Хотя легко рассуждать о том, в какой степени знания о других культурах передавались по неофициальным устным каналам - несомненно, в какой-то степени так оно и было, - самым надежным свидетельством историка является письменная запись. Более того, несмотря на то, что конкретные люди могли узнавать и передавать свои знания в устных беседах, только благодаря публичной сфере печати эти знания могли выйти за пределы ограниченных границ определенных мест и достичь большего числа людей. И только благодаря текстам, напечатанным на языках, понятных простым людям, знания могли выйти за пределы узкого круга привилегированных людей, читающих по-английски, по-русски или по-французски. Однако даже тогда множество различных языков Азии разделяли знания на отдельные языковые каналы публичной сферы, так что революция в области коммуникаций в Азии не была провозвестником единства, не в последнюю очередь потому, что печать также стала усилителем многих видов полемики.
Все это говорит о том, что нам следует занять позицию эпистемологического скептицизма и признать, как установили ученые-когнитивисты с помощью формальных экспериментов, что люди часто знают о мире меньше, чем они (или мы) предполагают. Такие предположения о знаниях так же часто делаются в отношении прошлого, когда мы анахронично проецируем более поздние знания на более ранние времена или проецируем то, что было известно одной социальной группе или в одном регионе, на других людей и места. Особенно часто это происходит, когда мы слишком доверяем ошибочным масштабным парадигмам, таким как "Азия", азиатизм и "Шелковый путь" (или, если уж на то пошло, "Восток и Запад" или "Восток"). Как мы видели, пристальное внимание к свидетельствам - свидетельствам не только о том, кто и что знал, но и о том, как их знания распространялись среди конкретных языковых сообществ читателей, - показывает, что межазиатское понимание приходилось собирать из источников разной степени надежности, начиная от прямых сообщений очевидцев-путешественников, не знавших местных языков, и заканчивая викарными европейскими рассказами с множеством собственных недостатков. В общем, люди из разных частей карты, обозначенных как "Азия", зачастую знали о культуре друг друга меньше, чем считалось долгое время.
Есть веские, даже этические причины принять такое положение вещей или, по крайней мере, разобраться с доказательствами. Как недавно заявил всемирный историк Джереми Адельман, "если мы хотим оправдать надежды на то, что глобально ориентированная история будет информировать о хрупком, взаимозависимом мире, то нам следует быть скромнее, признавать ограничения и сбои, испытывать больше неудобств и рассматривать источники человеческой отстраненности, амбивалентности и сопротивления интеграции". Исходя из этого, в предыдущих главах я попытался распознать множество способов - критических, восхищенных, амбивалентных, - с помощью которых различные общества, религии и культуры были задуманы и представлены в новой публичной сфере, возникшей благодаря взаимосвязям континента, обусловленным империей.

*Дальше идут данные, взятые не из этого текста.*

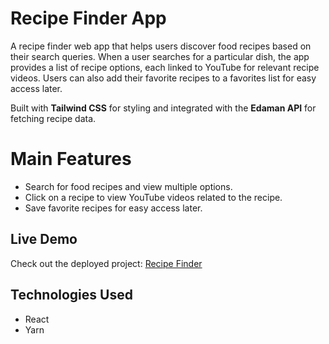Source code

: # Recipe Finder App

A recipe finder web app that helps users discover food recipes based on their search queries. When a user searches for a particular dish, the app provides a list of recipe options, each linked to YouTube for relevant recipe videos. Users can also add their favorite recipes to a favorites list for easy access later.

Built with **Tailwind CSS** for styling and integrated with the **Edaman API** for fetching recipe data.

# Main Features

- Search for food recipes and view multiple options.
- Click on a recipe to view YouTube videos related to the recipe.
- Save favorite recipes for easy access later.

## Live Demo

Check out the deployed project: [Recipe Finder](https://recipe-app2024.vercel.app)

## Technologies Used

- React
- Yarn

Полученные знания были получены с большим трудом, они были предварительными и частичными в обоих смыслах этого слова. Узнать в деталях о другой культуре и ее живых людях гораздо сложнее, чем создать абстрактный союз с ней, особенно когда такие знания не доступны, а должны быть собраны с нуля. Это сразу бросается в глаза в книге Окакуры, которая открывается знаменитой декларацией: "Азия едина". Как намекает полное название его текста - "Идеалы Востока, с особым упором на искусство Японии" - после различных обобщений об Азии в целом, когда Окакура перешел к доказательству своей теории единства, он быстро отступил на свою культурную родину в знакомом нам взаимодействии "я" и "другой".

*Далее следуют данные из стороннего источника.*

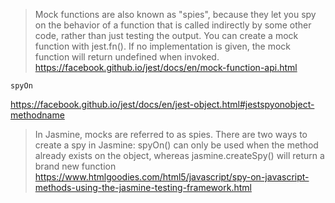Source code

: >Mock functions are also known as "spies", because they let you spy on the behavior of a function that is called indirectly by some other code, rather than just testing the output. You can create a mock function with jest.fn(). If no implementation is given, the mock function will return undefined when invoked.
https://facebook.github.io/jest/docs/en/mock-function-api.html

`spyOn`

https://facebook.github.io/jest/docs/en/jest-object.html#jestspyonobject-methodname

>In Jasmine, mocks are referred to as spies. There are two ways to create a spy in Jasmine: spyOn() can only be used when the method already exists on the object, whereas jasmine.createSpy() will return a brand new function https://www.htmlgoodies.com/html5/javascript/spy-on-javascript-methods-using-the-jasmine-testing-framework.html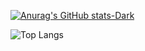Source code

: [![Anurag's GitHub stats-Dark](https://github-readme-stats.vercel.app/api?username=CaptainTheoball&show_icons=true&theme=dark#gh-dark-mode-only)](https://github.com/anuraghazra/github-readme-stats#gh-dark-mode-only)

![Top Langs](https://github-readme-stats.vercel.app/api/top-langs/?username=CaptainTheoball&size_weight=0.5&count_weight=0.5)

Тем не менее, как и другие попытки продвинуть религию или культуру своего "я" привели к изучению религии или культуры другого, даже полемический обмен мнениями мог привести к пониманию, как это было раньше у христианских миссионеров. В некоторых случаях самопроектирующиеся исследования постепенно приводили к новому пониманию сложности и ценности других религий и культур Азии. В других случаях такие положительные результаты перевешивались дестабилизирующим эффектом споров, которые расширяли существующие социальные границы, особенно в районе Бенгальского залива, где такие конфликты, к сожалению, надолго пережили эпоху империй. Межазиатские расследования не всегда работали на благо общества, так же как европейский ориентализм не всегда приводил к таким благодарным панихидам по Будде, как "Свет Азии" Эдвина Арнольда. Но независимо от того, полемические или одобрительные, они были частью вечной диалектики "я" и "другой".

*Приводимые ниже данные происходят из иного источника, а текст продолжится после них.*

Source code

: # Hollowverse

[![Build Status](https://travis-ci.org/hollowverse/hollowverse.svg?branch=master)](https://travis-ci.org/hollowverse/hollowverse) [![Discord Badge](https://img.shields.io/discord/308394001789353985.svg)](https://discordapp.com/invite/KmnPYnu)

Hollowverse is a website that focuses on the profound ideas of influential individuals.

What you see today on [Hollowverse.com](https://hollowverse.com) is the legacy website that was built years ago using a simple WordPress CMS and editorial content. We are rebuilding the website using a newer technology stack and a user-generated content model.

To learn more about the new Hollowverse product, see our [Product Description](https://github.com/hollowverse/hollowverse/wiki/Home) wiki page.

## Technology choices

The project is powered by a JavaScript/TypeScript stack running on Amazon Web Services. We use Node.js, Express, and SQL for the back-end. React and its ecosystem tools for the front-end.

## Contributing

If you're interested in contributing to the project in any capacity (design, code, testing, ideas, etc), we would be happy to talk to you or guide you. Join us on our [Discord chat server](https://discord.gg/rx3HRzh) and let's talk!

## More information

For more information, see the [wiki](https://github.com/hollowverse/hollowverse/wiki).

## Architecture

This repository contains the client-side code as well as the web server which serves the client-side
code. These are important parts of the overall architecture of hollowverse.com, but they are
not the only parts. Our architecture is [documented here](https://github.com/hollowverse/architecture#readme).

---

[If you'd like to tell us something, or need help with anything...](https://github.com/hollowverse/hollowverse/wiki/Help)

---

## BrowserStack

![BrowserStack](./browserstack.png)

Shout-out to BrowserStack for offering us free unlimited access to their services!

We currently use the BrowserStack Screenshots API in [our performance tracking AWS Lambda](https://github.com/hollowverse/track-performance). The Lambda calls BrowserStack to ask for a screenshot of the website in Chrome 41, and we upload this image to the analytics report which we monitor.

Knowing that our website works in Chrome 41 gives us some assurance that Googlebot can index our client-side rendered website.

При всех своих недостатках рассмотренные нами тексты были гораздо более подробными и точными, чем те немногие индийские и ближневосточные рассказы о буддийской Юго-Восточной Азии, Китае и Японии, которые были созданы за предыдущие столетия. Приведем лишь несколько очевидных примеров: ранее просто не существовало аналогов перевода Корана на японский, японской поэзии на персидский, Конфуция на арабский или буддийской Дхаммапады на такие индийские языки, как урду и телугу. Учитывая, что некоторым из исследователей, за которыми мы следили, пришлось начинать свои изыскания с нуля, их достижения были весьма значительными. То, что Абд аль-Халик, например, узнал о "религии Бирмы", включая способность читать ее основные писания и, возможно, даже спорить с ее учеными наставниками, было поистине удивительным, учитывая, что он прибыл из Индии, не имея никакого понятия (или даже названия) о буддизме.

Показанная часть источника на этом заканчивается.